**What this task involves:** From the entries that follow, list every line in which the string "клетке" appears.

=== Begin Enclosure ===

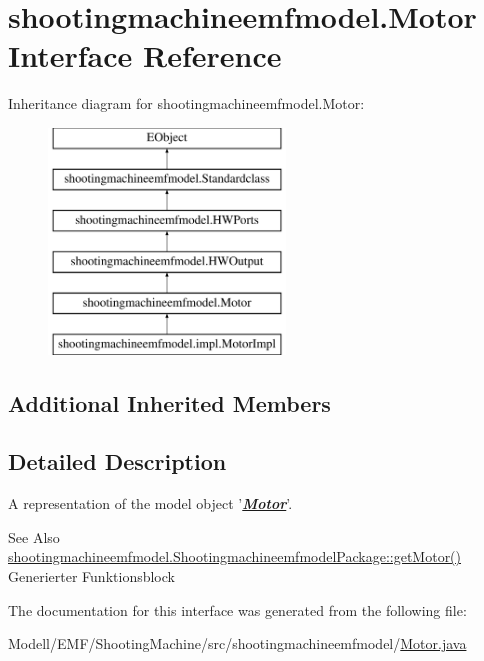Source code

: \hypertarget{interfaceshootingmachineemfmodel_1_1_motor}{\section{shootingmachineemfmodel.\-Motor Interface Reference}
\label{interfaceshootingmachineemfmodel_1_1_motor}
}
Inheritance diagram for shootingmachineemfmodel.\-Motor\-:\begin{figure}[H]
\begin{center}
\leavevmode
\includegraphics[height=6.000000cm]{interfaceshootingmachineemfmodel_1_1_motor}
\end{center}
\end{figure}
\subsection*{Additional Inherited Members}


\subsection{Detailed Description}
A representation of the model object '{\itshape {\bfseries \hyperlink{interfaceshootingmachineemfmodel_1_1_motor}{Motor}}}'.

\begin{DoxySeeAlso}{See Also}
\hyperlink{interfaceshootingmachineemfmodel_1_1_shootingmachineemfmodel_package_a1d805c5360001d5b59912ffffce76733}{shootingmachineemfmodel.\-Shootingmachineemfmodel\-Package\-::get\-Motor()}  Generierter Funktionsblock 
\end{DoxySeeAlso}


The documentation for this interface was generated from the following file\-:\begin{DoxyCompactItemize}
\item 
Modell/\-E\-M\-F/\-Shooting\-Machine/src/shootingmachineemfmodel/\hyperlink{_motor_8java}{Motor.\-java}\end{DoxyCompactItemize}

=== End Enclosure ===
=== Begin Enclosure ===

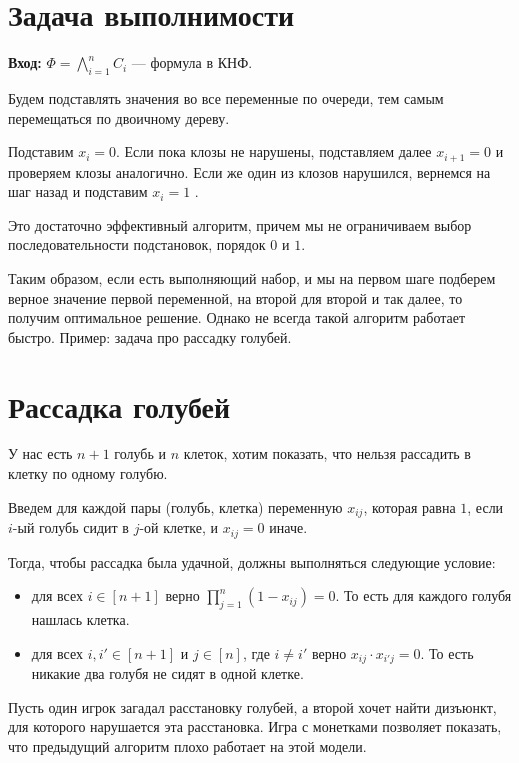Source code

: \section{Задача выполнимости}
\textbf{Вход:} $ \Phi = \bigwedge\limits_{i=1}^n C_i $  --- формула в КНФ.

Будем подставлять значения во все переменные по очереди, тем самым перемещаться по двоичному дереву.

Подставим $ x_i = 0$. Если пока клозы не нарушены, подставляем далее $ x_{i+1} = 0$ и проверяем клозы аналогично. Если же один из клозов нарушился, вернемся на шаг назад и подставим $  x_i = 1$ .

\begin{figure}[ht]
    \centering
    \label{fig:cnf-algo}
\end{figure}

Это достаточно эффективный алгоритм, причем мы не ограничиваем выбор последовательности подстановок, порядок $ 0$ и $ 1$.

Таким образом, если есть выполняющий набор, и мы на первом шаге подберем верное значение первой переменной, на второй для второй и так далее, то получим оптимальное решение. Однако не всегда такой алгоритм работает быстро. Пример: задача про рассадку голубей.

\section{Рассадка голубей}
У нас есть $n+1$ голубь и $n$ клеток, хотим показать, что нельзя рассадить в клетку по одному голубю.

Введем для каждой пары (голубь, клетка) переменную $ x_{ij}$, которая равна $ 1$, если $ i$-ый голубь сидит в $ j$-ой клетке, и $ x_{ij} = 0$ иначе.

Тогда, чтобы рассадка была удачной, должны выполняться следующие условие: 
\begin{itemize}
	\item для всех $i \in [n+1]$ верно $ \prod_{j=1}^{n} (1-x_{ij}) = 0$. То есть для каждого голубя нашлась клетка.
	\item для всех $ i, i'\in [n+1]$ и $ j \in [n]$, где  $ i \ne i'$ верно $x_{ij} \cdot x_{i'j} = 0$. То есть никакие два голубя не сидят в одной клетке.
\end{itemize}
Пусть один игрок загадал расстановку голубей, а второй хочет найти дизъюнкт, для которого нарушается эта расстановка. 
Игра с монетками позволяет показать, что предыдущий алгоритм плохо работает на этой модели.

=== End Enclosure ===

**Exercise response:**
Введем для каждой пары (голубь, клетка) переменную $ x_{ij}$, которая равна $ 1$, если $ i$-ый голубь сидит в $ j$-ой клетке, и $ x_{ij} = 0$ иначе.
	\item для всех $ i, i'\in [n+1]$ и $ j \in [n]$, где  $ i \ne i'$ верно $x_{ij} \cdot x_{i'j} = 0$. То есть никакие два голубя не сидят в одной клетке.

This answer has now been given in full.